Information shown.
⟨

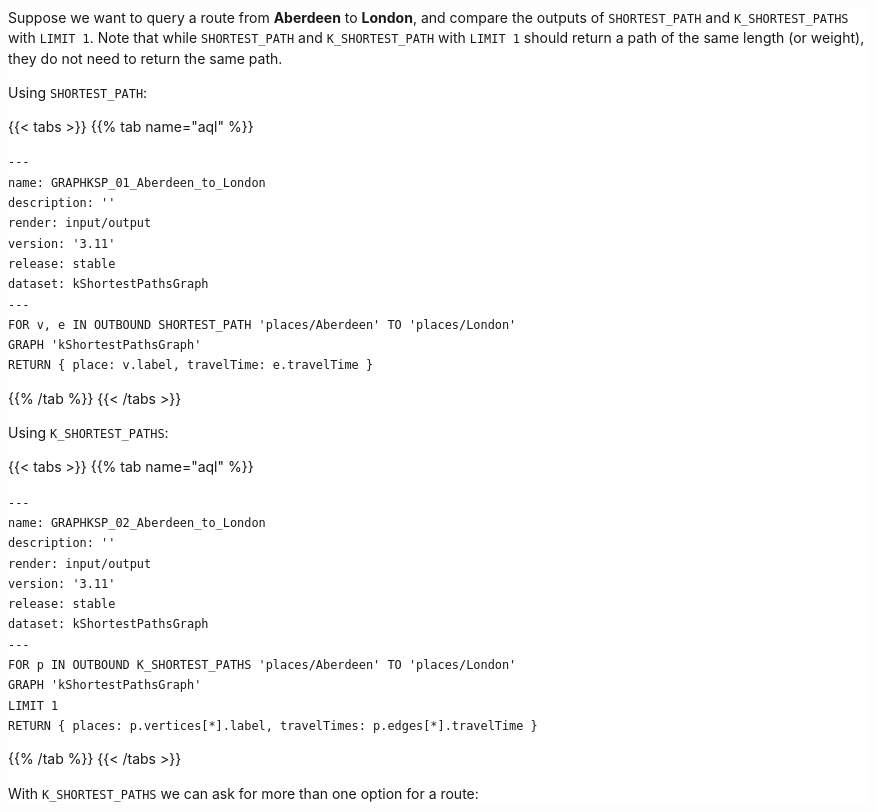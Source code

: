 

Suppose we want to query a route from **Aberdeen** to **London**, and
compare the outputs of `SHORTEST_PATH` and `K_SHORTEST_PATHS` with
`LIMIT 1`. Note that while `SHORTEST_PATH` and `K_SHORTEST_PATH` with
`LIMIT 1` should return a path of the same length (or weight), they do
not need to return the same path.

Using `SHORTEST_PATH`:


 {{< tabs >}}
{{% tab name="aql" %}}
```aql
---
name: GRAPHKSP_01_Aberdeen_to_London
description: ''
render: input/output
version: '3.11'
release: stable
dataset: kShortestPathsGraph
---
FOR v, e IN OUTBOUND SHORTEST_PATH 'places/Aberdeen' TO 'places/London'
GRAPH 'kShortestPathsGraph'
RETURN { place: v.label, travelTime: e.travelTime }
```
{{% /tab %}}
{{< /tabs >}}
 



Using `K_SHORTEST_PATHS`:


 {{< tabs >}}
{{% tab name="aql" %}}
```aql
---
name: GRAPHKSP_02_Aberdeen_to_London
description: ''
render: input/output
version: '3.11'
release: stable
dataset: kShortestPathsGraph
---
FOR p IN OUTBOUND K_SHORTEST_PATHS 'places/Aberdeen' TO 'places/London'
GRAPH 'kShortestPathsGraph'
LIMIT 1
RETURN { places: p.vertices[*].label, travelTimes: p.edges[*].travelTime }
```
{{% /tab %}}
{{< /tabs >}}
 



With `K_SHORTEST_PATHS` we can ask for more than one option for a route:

⟩
⟨

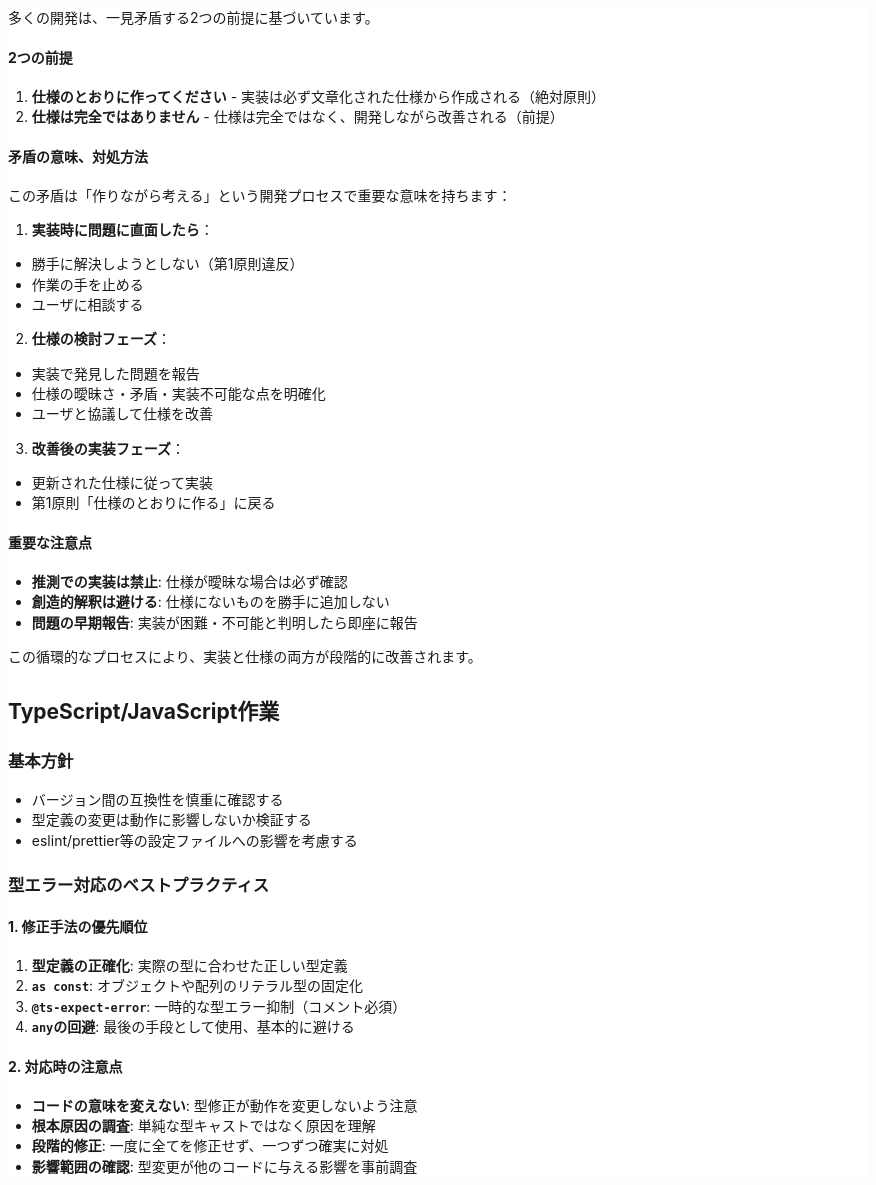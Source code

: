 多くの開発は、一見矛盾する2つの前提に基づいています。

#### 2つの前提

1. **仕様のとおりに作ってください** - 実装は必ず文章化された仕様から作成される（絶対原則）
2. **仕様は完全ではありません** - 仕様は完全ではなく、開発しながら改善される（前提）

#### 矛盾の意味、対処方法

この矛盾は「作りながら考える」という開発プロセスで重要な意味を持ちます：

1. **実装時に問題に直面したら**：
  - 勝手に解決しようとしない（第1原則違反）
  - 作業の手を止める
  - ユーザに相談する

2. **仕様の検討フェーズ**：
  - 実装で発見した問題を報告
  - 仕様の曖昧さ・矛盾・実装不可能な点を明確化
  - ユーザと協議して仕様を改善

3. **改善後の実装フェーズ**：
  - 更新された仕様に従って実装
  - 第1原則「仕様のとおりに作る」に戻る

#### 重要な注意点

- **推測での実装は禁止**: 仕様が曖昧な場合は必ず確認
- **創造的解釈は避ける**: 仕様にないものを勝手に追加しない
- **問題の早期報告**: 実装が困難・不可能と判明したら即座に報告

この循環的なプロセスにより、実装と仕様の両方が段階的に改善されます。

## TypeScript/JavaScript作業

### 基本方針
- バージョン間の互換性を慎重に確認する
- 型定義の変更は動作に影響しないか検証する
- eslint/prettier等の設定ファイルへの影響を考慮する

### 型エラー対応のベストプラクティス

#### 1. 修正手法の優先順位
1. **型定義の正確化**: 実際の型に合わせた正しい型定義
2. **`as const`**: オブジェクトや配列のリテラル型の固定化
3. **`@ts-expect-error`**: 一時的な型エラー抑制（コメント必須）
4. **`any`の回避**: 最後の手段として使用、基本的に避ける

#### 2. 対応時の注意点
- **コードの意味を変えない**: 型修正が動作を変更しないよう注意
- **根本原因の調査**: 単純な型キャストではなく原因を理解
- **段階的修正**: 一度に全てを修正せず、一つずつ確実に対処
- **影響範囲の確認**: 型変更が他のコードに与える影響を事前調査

⟩
⟨

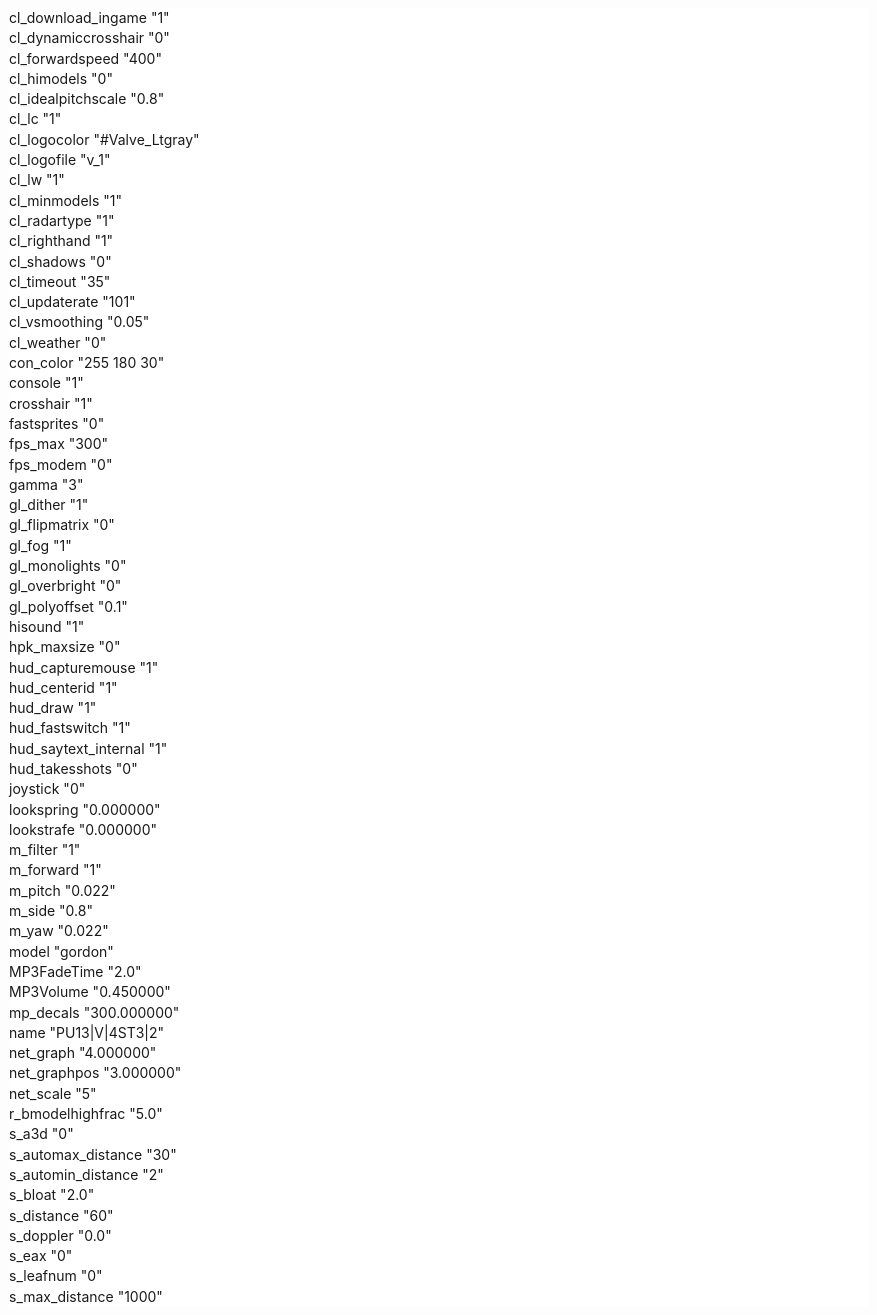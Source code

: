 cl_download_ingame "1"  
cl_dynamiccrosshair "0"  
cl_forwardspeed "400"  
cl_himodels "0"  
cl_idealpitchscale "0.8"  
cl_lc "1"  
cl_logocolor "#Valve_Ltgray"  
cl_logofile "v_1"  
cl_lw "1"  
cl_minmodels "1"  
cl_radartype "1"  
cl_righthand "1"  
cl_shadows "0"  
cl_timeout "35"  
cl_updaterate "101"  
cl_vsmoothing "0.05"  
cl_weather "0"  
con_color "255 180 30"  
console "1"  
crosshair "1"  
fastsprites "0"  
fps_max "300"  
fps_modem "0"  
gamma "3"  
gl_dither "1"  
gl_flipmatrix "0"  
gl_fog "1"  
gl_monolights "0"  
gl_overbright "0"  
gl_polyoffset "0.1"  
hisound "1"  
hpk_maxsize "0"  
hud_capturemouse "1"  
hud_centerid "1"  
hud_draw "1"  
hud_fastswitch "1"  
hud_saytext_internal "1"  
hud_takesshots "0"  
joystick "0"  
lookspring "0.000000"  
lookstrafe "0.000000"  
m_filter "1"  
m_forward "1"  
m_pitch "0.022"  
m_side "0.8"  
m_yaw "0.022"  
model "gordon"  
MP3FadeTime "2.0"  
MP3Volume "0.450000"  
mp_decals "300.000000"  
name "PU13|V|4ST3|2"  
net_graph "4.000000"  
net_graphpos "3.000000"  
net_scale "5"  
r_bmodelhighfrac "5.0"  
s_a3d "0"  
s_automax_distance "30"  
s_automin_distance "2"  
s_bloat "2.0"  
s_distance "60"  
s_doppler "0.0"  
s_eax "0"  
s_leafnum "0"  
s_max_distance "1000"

⟩

Among the lines above, repeat exactly those from the line with "#### 1. 修正手法の優先順位" to the line with "- **影響範囲の確認**: 型変更が他のコードに与える影響を事前調査", counting both ends.

Output for this exercise.
#### 1. 修正手法の優先順位
1. **型定義の正確化**: 実際の型に合わせた正しい型定義
2. **`as const`**: オブジェクトや配列のリテラル型の固定化
3. **`@ts-expect-error`**: 一時的な型エラー抑制（コメント必須）
4. **`any`の回避**: 最後の手段として使用、基本的に避ける

#### 2. 対応時の注意点
- **コードの意味を変えない**: 型修正が動作を変更しないよう注意
- **根本原因の調査**: 単純な型キャストではなく原因を理解
- **段階的修正**: 一度に全てを修正せず、一つずつ確実に対処
- **影響範囲の確認**: 型変更が他のコードに与える影響を事前調査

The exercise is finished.